Mensaje por Jamie Thomas el Miér Dic 05, 2012 10:00 pm

En la habitación resonaban notas diseñadas por el ya perdido en el tiempo Johann Sebastian Bach. Entre aquellas cuatro paredes, y un espacio de menos de veinte metros cuadrados, estaba yo, sentada en mi escritorio leyendo por no sé cuanta vez una de las obras de Shakespeare más reconocidas: Romeo & Julieta. Mi vida se perdía en el tiempo, como en su momento le pasó a Bach, y yo no podía hacer más que leer mientras la Suite Nº1 se dejaba escuchar a manos del violonchelo de Mischa Maisky.

Aquellas líricas letras planteadas en la dramaturgia del siglo diecisiéis me endulzaban la mente, incluso cuando mis dedos alcanzaban las últimas páginas de la trama, acercándose a la tragedia y a la moraleja. Y es que, me parecían tan romántico como justo todo lo sucedido, ya que la muerte de aquellos dos, más la de Teobaldo y Paris, había supuesto la solución de un problema, y la absolución de incontables culpas. La obra terminaba con la resolución del Príncipe ante el caso, pero nadie nunca explica ni da a entender el futuro de las dos familias, ahora unidas y dispuestas a convertirse en una, dejando de ser Montesco y Capuleto para convertirse en el legado de sentimiento y paz que los dos difuntos jóvenes enamorados desearon en vida. Y eso, ese final tan trágico como feliz se me antojaba dulce, incluso utópico, porque, si hoy en día todos los problemas se pudieran solucionar con la apasionada muerte de dos amantes, para unirnos de la misma forma en la que se terminarían uniendo las familias, todo sería idílico, perfecto.

Si fuese así, la Alemania de ahora no temería por un nuevo atentado, ni el mundo a una nueva guerra, sino más, buscarían con extremado nerviosismo a los dos novios, fueses quienes fueran, núcleo del problema, y los esconderían, los harían muertos y más tarde acabarían así, por alguna negligencia de algún monje, militar o cónsul incapaz de darse al completo a su responsabilidad: el protegerlos.

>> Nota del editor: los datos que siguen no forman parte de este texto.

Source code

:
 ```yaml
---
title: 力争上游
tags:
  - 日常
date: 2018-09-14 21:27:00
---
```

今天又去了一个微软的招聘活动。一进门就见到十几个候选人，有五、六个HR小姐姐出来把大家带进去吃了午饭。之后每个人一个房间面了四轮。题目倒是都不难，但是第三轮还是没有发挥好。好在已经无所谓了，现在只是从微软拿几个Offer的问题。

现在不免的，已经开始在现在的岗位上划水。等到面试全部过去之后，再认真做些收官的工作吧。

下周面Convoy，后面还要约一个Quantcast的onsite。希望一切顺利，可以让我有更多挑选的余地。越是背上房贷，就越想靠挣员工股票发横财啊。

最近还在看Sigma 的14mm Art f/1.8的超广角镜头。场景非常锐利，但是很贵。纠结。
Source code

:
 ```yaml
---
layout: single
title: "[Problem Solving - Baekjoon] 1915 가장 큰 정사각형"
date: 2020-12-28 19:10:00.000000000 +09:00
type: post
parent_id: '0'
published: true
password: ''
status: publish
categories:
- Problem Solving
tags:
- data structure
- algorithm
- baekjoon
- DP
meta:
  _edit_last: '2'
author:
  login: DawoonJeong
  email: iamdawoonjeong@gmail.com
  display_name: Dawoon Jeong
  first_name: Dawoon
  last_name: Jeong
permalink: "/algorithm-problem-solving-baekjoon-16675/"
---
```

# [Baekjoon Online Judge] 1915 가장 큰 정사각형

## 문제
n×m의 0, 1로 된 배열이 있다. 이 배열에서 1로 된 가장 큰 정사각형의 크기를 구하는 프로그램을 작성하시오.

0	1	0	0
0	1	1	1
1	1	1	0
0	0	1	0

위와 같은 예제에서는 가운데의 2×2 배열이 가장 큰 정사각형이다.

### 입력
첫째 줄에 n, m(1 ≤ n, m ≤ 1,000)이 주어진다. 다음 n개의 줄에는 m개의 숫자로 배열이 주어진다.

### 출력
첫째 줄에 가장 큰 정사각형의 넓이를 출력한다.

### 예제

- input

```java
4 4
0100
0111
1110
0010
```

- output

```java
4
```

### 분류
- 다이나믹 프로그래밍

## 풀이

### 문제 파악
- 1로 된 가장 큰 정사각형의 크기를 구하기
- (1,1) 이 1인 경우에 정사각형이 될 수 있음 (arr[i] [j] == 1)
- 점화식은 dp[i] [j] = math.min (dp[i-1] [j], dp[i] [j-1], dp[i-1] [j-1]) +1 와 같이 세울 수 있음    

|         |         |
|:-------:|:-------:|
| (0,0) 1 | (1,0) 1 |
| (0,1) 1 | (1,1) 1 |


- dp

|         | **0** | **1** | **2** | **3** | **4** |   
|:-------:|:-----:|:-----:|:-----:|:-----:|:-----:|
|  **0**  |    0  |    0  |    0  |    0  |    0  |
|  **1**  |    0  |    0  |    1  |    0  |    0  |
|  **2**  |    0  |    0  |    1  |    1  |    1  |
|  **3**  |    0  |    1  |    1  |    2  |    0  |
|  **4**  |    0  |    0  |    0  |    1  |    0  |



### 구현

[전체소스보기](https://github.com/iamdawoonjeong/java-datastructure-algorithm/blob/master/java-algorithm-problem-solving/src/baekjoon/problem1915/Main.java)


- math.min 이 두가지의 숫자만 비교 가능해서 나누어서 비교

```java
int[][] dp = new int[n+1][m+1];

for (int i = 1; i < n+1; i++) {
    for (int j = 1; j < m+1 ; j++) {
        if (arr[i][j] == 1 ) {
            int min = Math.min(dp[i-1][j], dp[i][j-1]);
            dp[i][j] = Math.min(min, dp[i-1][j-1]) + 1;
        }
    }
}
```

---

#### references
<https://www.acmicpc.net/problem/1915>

Y al final todos conviviríamos en paz, los conflictos políticos dejarían de ser un problema por muchísimo tiempo y nos encargaríamos de cosas más importantes, como por ejemplo la duración de nuestras propias vidas en este mundo cada vez más marchito. Tan físicamente como socialmente.

Sin embargo los dos se escondían a sabiendas de que su futuro, de ser revelado el presente, sería oscuro, e incluso corto. Y eso si es que realmente existían, si es que todo esto no era más que una jaleo armado por dos eternos enamorados. O, puede, que al final, realmente el humano fuese más ignorante de lo que yo creía, y todo este terror y miedo se armaba por la simple avaricia de poder. Y es que... ¿Qué más se puede esperar de un animal tan incongruente con este mundo?.

Esa era una de mis teorías, una de las más secretas, respecto al actual desquicio de Alemania. No obstante no lo daba por hecho, sino no estaría allí sentada, leyendo, escuchando, esperando.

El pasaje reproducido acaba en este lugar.